(REQUIRED WORK) From the data below, copy out every line in which the word "description" occurs.

*** Begin section ***

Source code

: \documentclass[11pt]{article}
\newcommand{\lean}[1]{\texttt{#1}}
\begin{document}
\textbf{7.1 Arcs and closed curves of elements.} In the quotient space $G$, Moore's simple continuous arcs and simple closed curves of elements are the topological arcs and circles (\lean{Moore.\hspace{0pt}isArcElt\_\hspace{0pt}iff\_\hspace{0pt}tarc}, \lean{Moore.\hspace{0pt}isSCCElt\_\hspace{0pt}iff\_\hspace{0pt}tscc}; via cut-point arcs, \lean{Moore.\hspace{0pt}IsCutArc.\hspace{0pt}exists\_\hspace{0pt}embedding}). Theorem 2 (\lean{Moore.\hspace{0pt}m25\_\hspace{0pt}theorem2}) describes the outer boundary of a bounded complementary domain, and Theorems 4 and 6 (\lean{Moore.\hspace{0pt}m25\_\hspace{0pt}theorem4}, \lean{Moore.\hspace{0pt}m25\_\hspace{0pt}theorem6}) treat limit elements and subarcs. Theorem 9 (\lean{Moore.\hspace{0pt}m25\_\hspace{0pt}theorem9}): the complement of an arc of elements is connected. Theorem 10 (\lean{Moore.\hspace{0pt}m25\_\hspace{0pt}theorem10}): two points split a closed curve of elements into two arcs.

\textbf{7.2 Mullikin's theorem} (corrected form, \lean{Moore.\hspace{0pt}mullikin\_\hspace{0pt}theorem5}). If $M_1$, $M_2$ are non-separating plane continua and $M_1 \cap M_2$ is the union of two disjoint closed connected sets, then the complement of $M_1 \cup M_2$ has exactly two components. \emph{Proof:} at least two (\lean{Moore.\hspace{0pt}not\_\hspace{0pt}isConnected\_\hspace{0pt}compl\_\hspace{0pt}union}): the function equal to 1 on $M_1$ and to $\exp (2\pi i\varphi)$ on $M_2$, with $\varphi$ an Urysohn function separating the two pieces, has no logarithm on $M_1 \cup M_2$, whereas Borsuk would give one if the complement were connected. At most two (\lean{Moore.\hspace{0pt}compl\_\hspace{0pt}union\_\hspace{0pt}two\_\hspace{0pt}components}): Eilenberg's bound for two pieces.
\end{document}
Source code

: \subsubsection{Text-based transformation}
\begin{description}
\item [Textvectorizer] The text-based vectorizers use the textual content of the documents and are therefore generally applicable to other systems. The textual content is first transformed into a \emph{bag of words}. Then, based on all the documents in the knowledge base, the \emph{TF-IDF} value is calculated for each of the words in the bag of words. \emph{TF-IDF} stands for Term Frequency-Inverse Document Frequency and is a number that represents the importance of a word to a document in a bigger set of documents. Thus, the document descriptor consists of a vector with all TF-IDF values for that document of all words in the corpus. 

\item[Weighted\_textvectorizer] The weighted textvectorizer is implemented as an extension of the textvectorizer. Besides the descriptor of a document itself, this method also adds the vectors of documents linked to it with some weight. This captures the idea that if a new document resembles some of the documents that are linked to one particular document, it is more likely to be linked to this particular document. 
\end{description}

*** End section ***

(WRITTEN RESPONSE)
\begin{description}
\end{description}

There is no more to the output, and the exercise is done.